Ambush marketing y Mundial 2026: la fina línea entre hablar de fútbol y parecer patrocinador

Con el Mundial 2026 a la vuelta de la esquina, volverá a aparecer un concepto muy habitual en los grandes eventos deportivos: el ambush marketing. Dicho de forma sencilla, ocurre cuando una marca intenta aprovechar la enorme visibilidad del torneo para generar una asociación comercial con él, sin ser patrocinador oficial ni contar con autorización del organizador.

No siempre hablamos de usar directamente el logo, el trofeo o el nombre oficial del torneo. A veces la estrategia es más sutil: campañas con referencias visuales al fútbol, sorteos de entradas, mensajes que evocan claramente el Mundial, presencia promocional cerca de estadios o fan zones, o acciones pensadas para que el público perciba una conexión con el evento. Esa es precisamente la zona gris donde suelen surgir los problemas jurídicos.

El problema no es hablar de fútbol, sino parecer oficial

La lógica detrás de la protección es clara. Los patrocinadores oficiales pagan por unos derechos exclusivos que financian una parte esencial del evento. Si cualquier empresa pudiera “subirse” comercialmente al torneo sin autorización, el valor de esos derechos se reduciría y el programa comercial del organizador perdería fuerza. Por eso FIFA trata estas prácticas como una prioridad dentro de su estrategia de protección de marca.

También hay una dimensión práctica para los aficionados. En grandes torneos, las zonas próximas a estadios, fan festivals y espacios oficiales concentran una atención enorme. Sin controles, podrían convertirse en terrenos de captación comercial agresiva, reparto masivo de material promocional o campañas encubiertas que explotan la emoción del público.
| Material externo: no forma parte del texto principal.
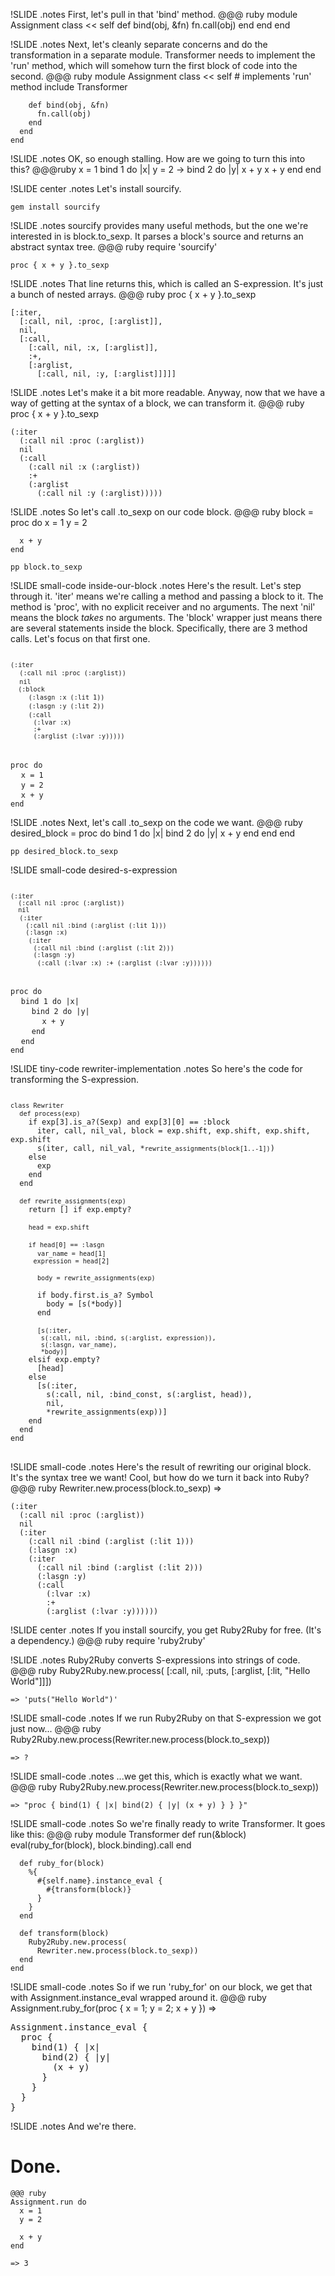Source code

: !SLIDE
.notes First, let's pull in that 'bind' method.
    @@@ ruby
    module Assignment
      class << self
        def bind(obj, &fn)
          fn.call(obj)
        end
      end
    end

!SLIDE
.notes Next, let's cleanly separate concerns and do the transformation in a separate module. Transformer needs to implement the 'run' method, which will somehow turn the first block of code into the second.
    @@@ ruby
    module Assignment
      class << self
        # implements 'run' method
        include Transformer

        def bind(obj, &fn)
          fn.call(obj)
        end
      end
    end

!SLIDE
.notes OK, so enough stalling. How are we going to turn this into this?
    @@@ruby
    x = 1        bind 1 do |x|
    y = 2   ->     bind 2 do |y|
    x + y            x + y
                   end
                 end

!SLIDE center
.notes Let's install sourcify.

    gem install sourcify

!SLIDE
.notes sourcify provides many useful methods, but the one we're interested in is block.to_sexp. It parses a block's source and returns an abstract syntax tree.
    @@@ ruby
    require 'sourcify'

    proc { x + y }.to_sexp

!SLIDE
.notes That line returns this, which is called an S-expression. It's just a bunch of nested arrays.
    @@@ ruby
    proc { x + y }.to_sexp

    [:iter,
      [:call, nil, :proc, [:arglist]],
      nil,
      [:call,
        [:call, nil, :x, [:arglist]],
        :+,
        [:arglist,
          [:call, nil, :y, [:arglist]]]]]

!SLIDE
.notes Let's make it a bit more readable. Anyway, now that we have a way of getting at the syntax of a block, we can transform it.
    @@@ ruby
    proc { x + y }.to_sexp

    (:iter
      (:call nil :proc (:arglist))
      nil
      (:call
        (:call nil :x (:arglist))
        :+
        (:arglist
          (:call nil :y (:arglist)))))

!SLIDE
.notes So let's call .to_sexp on our code block.
    @@@ ruby
    block = proc do
      x = 1
      y = 2

      x + y
    end

    pp block.to_sexp

!SLIDE small-code inside-our-block
.notes Here's the result. Let's step through it. 'iter' means we're calling a method and passing a block to it. The method is 'proc', with no explicit receiver and no arguments. The next 'nil' means the block *takes* no arguments. The 'block' wrapper just means there are several statements inside the block. Specifically, there are 3 method calls. Let's focus on that first one.
<pre>
<code class="step0">
<code class="step1">(:iter</code>
  <code class="step1 step2">(:call nil :proc (:arglist))</code>
  <code class="step1">nil
  (:block</code>
    <code class="step3">(:lasgn :x (:lit 1))</code>
    <code class="step4">(:lasgn :y (:lit 2))</code>
    <code class="step5">(:call
      (:lvar :x)
      :+
      (:arglist (:lvar :y)))</code><code class="step1">))</code>
</code>

<code class="step1 step2">proc</code> <code class="step1">do</code>
  <code class="step3">x = 1</code>
  <code class="step4">y = 2</code>
  <code class="step5">x + y</code>
<code class="step1">end</code>
</pre>
<script>
$('.inside-our-block').stepThrough();
</script>

!SLIDE
.notes Next, let's call .to_sexp on the code we want.
    @@@ ruby
    desired_block = proc do
      bind 1 do |x|
        bind 2 do |y|
          x + y
        end
      end
    end

    pp desired_block.to_sexp

!SLIDE small-code desired-s-expression
<pre>
<code class="step0">
<code class="step1">(:iter
  (:call nil :proc (:arglist))
  nil</code>
  <code class="step2">(:iter
    (:call nil :bind (:arglist (:lit 1)))
    (:lasgn :x)</code>
    <code class="step3">(:iter
      (:call nil :bind (:arglist (:lit 2)))
      (:lasgn :y)</code>
      <code class="step4">(:call (:lvar :x) :+ (:arglist (:lvar :y)))</code><code class="step3">)</code><code class="step2">)</code><code class="step1">)</code>
</code>

<code class="step1">proc do</code>
  <code class="step2">bind 1 do |x|</code>
    <code class="step3">bind 2 do |y|</code>
      <code class="step4">x + y</code>
    <code class="step3">end</code>
  <code class="step2">end</code>
<code class="step1">end</code>
</pre>
<script>
$('.desired-s-expression').stepThrough();
</script>

!SLIDE tiny-code rewriter-implementation
.notes So here's the code for transforming the S-expression.
<pre>
<code class="step0">
<code class="step1">class Rewriter</code>
  <code class="step2">def process(exp)</code>
    if exp[3].is_a?(Sexp) and exp[3][0] == :block
      iter, call, nil_val, block = exp.shift, exp.shift, exp.shift, exp.shift
      s(iter, call, nil_val, *<code class="step2">rewrite_assignments(block[1..-1])</code>)
    else
      exp
    end
  end

  <code class="step2">def rewrite_assignments(exp)</code>
    return [] if exp.empty?

    <code class="step3">head = exp.shift</code>

    <code class="step4">if head[0] == :lasgn</code>
      <code class="step5">var_name = head[1]
      expression = head[2]</code>

      <code class="step6">body = rewrite_assignments(exp)</code>

      if body.first.is_a? Symbol
        body = [s(*body)]
      end

      <code class="step7">[s(:iter,
        s(:call, nil, :bind, s(:arglist, expression)),
        s(:lasgn, var_name),
        *body)]</code>
    elsif exp.empty?
      [head]
    else
      [s(:iter,
        s(:call, nil, :bind_const, s(:arglist, head)),
        nil,
        *rewrite_assignments(exp))]
    end
  end
end
</code>
</pre>
<script>
$('.rewriter-implementation').stepThrough();
</script>

!SLIDE small-code
.notes Here's the result of rewriting our original block. It's the syntax tree we want! Cool, but how do we turn it back into Ruby?
    @@@ ruby
    Rewriter.new.process(block.to_sexp) =>

    (:iter
      (:call nil :proc (:arglist))
      nil
      (:iter
        (:call nil :bind (:arglist (:lit 1)))
        (:lasgn :x)
        (:iter
          (:call nil :bind (:arglist (:lit 2)))
          (:lasgn :y)
          (:call
            (:lvar :x)
            :+
            (:arglist (:lvar :y))))))

!SLIDE center
.notes If you install sourcify, you get Ruby2Ruby for free. (It's a dependency.)
    @@@ ruby
    require 'ruby2ruby'

!SLIDE
.notes Ruby2Ruby converts S-expressions into strings of code.
    @@@ ruby
    Ruby2Ruby.new.process(
      [:call, nil, :puts,
        [:arglist,
          [:lit, "Hello World"]]])

    => 'puts("Hello World")'

!SLIDE small-code
.notes If we run Ruby2Ruby on that S-expression we got just now...
    @@@ ruby
    Ruby2Ruby.new.process(Rewriter.new.process(block.to_sexp))

    => ?

!SLIDE small-code
.notes ...we get this, which is exactly what we want.
    @@@ ruby
    Ruby2Ruby.new.process(Rewriter.new.process(block.to_sexp))

    => "proc { bind(1) { |x| bind(2) { |y| (x + y) } } }"

!SLIDE small-code
.notes So we're finally ready to write Transformer. It goes like this:
    @@@ ruby
    module Transformer
      def run(&block)
        eval(ruby_for(block),
          block.binding).call
      end

      def ruby_for(block)
        %{
          #{self.name}.instance_eval {
            #{transform(block)}
          }
        }
      end

      def transform(block)
        Ruby2Ruby.new.process(
          Rewriter.new.process(block.to_sexp))
      end
    end

!SLIDE small-code
.notes So if we run 'ruby_for' on our block, we get that with Assignment.instance_eval wrapped around it.
    @@@ ruby
    Assignment.ruby_for(proc { x = 1; y = 2; x + y }) =>

<pre class="string">
Assignment.instance_eval {
  proc {
    bind(1) { |x|
      bind(2) { |y|
        (x + y)
      }
    }
  }
}
</pre>

!SLIDE
.notes And we're there.
# Done. #

    @@@ ruby
    Assignment.run do
      x = 1
      y = 2

      x + y
    end

    => 3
La protección de marca no solo protege activos comerciales, también ordena el entorno del evento.

La clave está en no crear confusión

La conclusión para marcas, agencias y empresas es sencilla: se puede hablar de fútbol, de selecciones, de pasión deportiva o del ambiente del verano de 2026. Lo que no se puede hacer es crear la impresión de una relación oficial con el Mundial si esa relación no existe. En eventos de esta escala, la creatividad comercial es bienvenida, pero debe ir acompañada de revisión legal, prudencia y una frontera clara entre inspiración futbolera y asociación no autorizada.